Saved data entries:
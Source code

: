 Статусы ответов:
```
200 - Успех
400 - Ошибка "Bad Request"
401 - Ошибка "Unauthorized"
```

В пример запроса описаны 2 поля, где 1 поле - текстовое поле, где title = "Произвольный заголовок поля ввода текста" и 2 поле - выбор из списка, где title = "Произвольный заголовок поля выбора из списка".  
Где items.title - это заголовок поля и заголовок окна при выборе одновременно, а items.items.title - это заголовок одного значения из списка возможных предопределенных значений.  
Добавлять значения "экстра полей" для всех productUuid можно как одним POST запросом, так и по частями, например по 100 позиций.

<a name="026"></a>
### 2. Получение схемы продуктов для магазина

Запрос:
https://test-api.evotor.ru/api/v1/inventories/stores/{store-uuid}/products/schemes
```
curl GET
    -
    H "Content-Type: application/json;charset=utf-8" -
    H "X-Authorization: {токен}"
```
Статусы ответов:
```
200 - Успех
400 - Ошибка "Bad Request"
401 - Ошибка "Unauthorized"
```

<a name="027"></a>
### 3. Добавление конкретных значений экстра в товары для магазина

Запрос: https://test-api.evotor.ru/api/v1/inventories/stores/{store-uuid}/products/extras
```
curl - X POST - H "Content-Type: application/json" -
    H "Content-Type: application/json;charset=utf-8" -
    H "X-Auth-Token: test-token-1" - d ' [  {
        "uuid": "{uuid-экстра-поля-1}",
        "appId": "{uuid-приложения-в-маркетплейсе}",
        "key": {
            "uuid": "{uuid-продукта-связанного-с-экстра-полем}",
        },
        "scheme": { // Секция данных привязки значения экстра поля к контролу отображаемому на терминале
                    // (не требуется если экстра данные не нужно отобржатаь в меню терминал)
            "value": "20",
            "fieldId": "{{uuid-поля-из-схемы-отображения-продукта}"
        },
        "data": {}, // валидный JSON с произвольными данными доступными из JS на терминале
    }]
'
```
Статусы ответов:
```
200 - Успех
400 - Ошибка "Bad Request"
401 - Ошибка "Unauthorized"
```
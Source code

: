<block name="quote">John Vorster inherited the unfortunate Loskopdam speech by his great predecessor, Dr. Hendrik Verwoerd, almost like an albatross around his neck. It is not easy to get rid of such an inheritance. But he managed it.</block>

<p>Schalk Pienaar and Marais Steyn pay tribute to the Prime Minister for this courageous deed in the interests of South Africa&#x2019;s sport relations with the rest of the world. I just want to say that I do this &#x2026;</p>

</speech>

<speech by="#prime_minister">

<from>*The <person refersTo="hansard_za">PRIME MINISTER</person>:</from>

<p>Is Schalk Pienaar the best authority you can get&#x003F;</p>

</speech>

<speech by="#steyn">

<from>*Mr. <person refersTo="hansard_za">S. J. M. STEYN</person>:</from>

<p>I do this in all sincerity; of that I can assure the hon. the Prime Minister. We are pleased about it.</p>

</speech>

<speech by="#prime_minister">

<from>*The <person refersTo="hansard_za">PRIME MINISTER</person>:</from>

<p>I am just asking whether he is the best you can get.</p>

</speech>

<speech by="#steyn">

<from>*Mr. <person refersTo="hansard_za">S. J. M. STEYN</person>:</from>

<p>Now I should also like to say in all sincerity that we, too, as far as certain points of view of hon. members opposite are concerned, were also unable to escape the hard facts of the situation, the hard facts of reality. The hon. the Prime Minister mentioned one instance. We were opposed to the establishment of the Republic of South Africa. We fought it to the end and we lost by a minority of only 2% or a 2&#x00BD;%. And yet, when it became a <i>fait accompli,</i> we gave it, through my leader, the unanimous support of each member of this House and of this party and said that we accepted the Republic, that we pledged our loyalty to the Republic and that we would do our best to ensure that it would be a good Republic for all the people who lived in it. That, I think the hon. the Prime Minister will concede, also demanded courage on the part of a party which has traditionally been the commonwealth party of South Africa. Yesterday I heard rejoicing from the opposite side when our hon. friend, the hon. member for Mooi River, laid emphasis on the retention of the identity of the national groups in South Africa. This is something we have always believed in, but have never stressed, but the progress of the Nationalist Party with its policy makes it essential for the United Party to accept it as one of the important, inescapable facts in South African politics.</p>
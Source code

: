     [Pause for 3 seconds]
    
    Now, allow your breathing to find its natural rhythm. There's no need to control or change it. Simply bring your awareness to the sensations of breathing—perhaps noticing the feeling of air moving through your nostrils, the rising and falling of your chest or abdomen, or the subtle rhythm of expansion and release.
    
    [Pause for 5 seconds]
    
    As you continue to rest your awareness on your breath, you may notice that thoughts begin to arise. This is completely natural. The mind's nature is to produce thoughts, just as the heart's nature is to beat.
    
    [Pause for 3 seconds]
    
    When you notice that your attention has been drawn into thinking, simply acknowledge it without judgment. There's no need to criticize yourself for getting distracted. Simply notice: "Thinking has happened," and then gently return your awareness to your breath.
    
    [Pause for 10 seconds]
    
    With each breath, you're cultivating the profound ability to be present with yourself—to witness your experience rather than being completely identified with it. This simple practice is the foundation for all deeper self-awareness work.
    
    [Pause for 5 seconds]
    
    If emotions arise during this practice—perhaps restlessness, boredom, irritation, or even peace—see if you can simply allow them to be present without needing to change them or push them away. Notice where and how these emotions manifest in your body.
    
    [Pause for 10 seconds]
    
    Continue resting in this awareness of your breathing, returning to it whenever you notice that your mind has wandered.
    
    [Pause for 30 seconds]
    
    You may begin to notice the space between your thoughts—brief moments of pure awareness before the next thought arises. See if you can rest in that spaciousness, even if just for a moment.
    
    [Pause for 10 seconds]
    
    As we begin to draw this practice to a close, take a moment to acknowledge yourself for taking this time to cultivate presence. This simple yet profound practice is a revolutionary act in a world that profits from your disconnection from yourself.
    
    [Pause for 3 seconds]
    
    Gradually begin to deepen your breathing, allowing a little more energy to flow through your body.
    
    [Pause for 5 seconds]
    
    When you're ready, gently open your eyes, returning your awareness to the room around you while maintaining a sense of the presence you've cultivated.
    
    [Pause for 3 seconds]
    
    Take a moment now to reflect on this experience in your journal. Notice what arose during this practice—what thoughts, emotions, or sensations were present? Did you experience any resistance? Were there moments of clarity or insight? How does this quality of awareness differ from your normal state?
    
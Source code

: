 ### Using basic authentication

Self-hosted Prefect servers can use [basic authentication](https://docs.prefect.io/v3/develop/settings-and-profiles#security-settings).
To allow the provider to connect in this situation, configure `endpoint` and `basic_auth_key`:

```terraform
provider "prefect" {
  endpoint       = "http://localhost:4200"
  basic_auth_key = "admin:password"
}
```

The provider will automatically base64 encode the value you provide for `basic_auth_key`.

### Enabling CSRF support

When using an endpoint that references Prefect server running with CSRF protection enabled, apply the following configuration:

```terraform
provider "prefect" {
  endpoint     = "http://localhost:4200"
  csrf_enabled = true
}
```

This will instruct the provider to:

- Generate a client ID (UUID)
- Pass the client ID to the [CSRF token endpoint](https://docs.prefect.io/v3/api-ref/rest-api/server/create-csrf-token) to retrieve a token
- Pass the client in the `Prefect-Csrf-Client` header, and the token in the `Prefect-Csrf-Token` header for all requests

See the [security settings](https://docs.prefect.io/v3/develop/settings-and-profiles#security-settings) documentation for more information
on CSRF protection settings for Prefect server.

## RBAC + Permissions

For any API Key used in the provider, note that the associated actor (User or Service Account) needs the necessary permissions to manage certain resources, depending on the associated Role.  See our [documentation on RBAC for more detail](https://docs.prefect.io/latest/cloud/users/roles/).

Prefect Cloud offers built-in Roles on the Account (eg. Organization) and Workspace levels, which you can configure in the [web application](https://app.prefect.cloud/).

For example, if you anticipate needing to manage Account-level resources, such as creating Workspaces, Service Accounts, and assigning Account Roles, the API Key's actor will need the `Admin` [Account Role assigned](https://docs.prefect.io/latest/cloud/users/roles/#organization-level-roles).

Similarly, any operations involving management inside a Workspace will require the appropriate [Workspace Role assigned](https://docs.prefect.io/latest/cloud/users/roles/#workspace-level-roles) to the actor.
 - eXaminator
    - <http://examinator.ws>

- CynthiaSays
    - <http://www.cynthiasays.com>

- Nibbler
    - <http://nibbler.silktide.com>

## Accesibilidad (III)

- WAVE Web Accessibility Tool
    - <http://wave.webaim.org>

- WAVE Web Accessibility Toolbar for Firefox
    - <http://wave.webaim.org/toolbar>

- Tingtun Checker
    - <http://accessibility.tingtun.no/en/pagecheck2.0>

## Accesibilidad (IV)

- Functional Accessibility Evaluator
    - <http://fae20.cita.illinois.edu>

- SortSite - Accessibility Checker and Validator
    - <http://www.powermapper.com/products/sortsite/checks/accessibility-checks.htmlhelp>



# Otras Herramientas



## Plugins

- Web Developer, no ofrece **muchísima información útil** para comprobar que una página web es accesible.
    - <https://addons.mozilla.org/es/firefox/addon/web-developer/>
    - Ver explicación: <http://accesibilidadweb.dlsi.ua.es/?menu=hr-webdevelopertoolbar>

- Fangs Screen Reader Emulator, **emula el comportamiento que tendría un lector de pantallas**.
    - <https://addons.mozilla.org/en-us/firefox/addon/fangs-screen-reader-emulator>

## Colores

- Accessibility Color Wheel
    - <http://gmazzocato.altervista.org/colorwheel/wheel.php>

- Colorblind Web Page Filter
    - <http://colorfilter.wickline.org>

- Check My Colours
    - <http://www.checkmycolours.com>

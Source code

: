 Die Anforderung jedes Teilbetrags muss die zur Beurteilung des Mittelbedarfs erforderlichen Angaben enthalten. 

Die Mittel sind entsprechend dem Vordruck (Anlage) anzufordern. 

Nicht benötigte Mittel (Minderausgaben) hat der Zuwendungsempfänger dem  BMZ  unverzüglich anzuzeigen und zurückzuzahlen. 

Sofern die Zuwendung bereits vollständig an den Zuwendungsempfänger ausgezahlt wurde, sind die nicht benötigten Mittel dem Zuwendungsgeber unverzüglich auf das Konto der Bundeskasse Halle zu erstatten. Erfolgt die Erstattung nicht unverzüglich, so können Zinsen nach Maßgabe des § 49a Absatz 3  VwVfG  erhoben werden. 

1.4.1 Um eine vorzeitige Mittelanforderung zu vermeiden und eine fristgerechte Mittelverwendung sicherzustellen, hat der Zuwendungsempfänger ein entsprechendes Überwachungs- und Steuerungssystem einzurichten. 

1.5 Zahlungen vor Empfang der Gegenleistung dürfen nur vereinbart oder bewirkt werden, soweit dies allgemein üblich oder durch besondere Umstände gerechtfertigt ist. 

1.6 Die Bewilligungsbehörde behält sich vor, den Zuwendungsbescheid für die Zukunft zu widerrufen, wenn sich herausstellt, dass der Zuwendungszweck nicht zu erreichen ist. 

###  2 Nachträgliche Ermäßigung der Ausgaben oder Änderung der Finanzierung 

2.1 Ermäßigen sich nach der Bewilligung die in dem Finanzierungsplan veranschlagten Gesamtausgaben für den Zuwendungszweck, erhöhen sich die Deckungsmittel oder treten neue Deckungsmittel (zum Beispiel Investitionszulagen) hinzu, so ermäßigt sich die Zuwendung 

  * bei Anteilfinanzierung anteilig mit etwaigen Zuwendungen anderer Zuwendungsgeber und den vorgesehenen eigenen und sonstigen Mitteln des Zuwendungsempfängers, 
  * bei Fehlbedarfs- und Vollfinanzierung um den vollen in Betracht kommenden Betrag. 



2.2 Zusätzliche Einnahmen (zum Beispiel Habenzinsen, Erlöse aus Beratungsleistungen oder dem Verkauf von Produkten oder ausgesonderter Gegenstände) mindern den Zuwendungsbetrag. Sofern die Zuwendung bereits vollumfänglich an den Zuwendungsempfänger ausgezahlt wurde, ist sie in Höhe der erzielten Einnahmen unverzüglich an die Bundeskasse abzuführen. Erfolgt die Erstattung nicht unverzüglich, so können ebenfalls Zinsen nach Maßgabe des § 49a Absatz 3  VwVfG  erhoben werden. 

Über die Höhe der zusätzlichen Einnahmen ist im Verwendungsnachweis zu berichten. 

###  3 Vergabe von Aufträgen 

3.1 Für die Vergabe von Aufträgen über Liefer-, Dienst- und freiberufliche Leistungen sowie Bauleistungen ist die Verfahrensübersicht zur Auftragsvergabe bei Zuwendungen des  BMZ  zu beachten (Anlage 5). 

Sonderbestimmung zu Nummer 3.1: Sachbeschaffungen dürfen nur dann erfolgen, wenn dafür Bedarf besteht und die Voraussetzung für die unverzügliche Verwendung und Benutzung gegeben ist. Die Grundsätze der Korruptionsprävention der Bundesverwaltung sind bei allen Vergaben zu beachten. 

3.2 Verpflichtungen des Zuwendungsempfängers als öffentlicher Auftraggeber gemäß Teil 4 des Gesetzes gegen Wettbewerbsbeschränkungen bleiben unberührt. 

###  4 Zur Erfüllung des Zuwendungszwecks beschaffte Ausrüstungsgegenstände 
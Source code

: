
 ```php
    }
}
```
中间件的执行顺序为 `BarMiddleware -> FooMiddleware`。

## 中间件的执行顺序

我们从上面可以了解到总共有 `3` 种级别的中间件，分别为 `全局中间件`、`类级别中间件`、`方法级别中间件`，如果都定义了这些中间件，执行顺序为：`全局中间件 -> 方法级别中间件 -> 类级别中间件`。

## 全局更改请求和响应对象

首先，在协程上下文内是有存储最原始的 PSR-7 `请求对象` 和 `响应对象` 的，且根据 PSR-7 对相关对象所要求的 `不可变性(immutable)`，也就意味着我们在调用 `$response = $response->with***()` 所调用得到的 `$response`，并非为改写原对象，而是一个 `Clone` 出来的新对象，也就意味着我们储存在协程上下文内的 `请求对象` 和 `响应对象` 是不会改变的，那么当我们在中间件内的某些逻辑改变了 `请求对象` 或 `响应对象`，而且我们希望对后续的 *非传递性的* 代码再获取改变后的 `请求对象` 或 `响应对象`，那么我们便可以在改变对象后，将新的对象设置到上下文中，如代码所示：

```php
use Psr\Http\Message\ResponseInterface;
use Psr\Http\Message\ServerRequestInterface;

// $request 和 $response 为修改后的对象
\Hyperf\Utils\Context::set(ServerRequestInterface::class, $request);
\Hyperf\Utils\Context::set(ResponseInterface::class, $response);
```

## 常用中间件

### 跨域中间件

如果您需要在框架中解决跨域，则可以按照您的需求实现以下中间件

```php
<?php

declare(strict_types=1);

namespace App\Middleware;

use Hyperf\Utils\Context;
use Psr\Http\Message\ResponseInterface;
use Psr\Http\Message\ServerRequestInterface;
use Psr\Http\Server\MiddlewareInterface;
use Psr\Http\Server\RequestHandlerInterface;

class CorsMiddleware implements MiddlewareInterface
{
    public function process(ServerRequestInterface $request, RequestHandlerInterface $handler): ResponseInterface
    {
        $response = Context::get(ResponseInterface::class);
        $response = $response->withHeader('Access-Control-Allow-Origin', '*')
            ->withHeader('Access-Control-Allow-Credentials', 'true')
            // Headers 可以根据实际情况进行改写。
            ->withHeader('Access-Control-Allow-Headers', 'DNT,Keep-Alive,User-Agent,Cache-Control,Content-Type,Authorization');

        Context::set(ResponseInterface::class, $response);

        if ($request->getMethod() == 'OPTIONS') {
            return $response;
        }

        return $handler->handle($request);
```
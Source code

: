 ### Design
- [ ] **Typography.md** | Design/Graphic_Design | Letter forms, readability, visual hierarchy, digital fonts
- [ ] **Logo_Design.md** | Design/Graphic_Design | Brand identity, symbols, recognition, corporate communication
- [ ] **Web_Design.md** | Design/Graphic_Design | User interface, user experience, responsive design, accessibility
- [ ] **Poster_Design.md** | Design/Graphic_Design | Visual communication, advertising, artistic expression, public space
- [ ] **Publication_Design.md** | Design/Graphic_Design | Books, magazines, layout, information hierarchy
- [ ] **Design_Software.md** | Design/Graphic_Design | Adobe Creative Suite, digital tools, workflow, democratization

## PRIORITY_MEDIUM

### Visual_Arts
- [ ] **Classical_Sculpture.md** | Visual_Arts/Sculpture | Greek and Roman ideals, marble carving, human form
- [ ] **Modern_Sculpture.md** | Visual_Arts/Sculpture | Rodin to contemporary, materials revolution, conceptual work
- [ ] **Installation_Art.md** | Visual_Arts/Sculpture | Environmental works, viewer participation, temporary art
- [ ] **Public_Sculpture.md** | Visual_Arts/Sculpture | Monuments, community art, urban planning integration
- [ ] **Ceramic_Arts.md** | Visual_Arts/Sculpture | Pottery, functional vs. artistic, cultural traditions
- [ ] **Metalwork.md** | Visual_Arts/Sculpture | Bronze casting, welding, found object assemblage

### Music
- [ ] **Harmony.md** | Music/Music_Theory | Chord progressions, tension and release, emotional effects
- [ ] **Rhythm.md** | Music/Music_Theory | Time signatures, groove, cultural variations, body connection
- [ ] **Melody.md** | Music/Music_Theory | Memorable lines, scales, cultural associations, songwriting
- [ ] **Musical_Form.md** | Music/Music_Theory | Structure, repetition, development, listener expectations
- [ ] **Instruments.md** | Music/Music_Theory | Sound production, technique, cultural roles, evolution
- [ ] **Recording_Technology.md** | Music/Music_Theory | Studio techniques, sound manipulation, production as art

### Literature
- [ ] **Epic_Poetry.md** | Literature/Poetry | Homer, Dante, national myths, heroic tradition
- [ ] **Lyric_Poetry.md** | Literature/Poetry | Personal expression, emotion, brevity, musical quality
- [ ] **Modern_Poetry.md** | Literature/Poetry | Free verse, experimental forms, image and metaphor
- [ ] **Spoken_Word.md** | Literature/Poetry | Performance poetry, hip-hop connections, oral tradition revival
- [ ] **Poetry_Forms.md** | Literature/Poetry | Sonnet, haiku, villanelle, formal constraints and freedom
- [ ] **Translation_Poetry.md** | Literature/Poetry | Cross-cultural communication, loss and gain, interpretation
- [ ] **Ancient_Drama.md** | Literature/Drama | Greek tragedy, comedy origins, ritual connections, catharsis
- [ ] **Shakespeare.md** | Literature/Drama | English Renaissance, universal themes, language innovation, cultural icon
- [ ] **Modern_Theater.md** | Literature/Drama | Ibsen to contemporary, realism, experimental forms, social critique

» WORK ORDER:
Your answer should consist only of the lines above between the line holding "erforderlichen Angaben enthalten." and the line holding "Betracht kommenden Betrag.", inclusive, each transcribed exactly.

» REPLY TO THE TASK:
: Die Anforderung jedes Teilbetrags muss die zur Beurteilung des Mittelbedarfs erforderlichen Angaben enthalten. 

Die Mittel sind entsprechend dem Vordruck (Anlage) anzufordern. 

Nicht benötigte Mittel (Minderausgaben) hat der Zuwendungsempfänger dem  BMZ  unverzüglich anzuzeigen und zurückzuzahlen. 

Sofern die Zuwendung bereits vollständig an den Zuwendungsempfänger ausgezahlt wurde, sind die nicht benötigten Mittel dem Zuwendungsgeber unverzüglich auf das Konto der Bundeskasse Halle zu erstatten. Erfolgt die Erstattung nicht unverzüglich, so können Zinsen nach Maßgabe des § 49a Absatz 3  VwVfG  erhoben werden. 

1.4.1 Um eine vorzeitige Mittelanforderung zu vermeiden und eine fristgerechte Mittelverwendung sicherzustellen, hat der Zuwendungsempfänger ein entsprechendes Überwachungs- und Steuerungssystem einzurichten. 

1.5 Zahlungen vor Empfang der Gegenleistung dürfen nur vereinbart oder bewirkt werden, soweit dies allgemein üblich oder durch besondere Umstände gerechtfertigt ist. 

1.6 Die Bewilligungsbehörde behält sich vor, den Zuwendungsbescheid für die Zukunft zu widerrufen, wenn sich herausstellt, dass der Zuwendungszweck nicht zu erreichen ist. 

###  2 Nachträgliche Ermäßigung der Ausgaben oder Änderung der Finanzierung 

2.1 Ermäßigen sich nach der Bewilligung die in dem Finanzierungsplan veranschlagten Gesamtausgaben für den Zuwendungszweck, erhöhen sich die Deckungsmittel oder treten neue Deckungsmittel (zum Beispiel Investitionszulagen) hinzu, so ermäßigt sich die Zuwendung 

  * bei Anteilfinanzierung anteilig mit etwaigen Zuwendungen anderer Zuwendungsgeber und den vorgesehenen eigenen und sonstigen Mitteln des Zuwendungsempfängers, 
  * bei Fehlbedarfs- und Vollfinanzierung um den vollen in Betracht kommenden Betrag. 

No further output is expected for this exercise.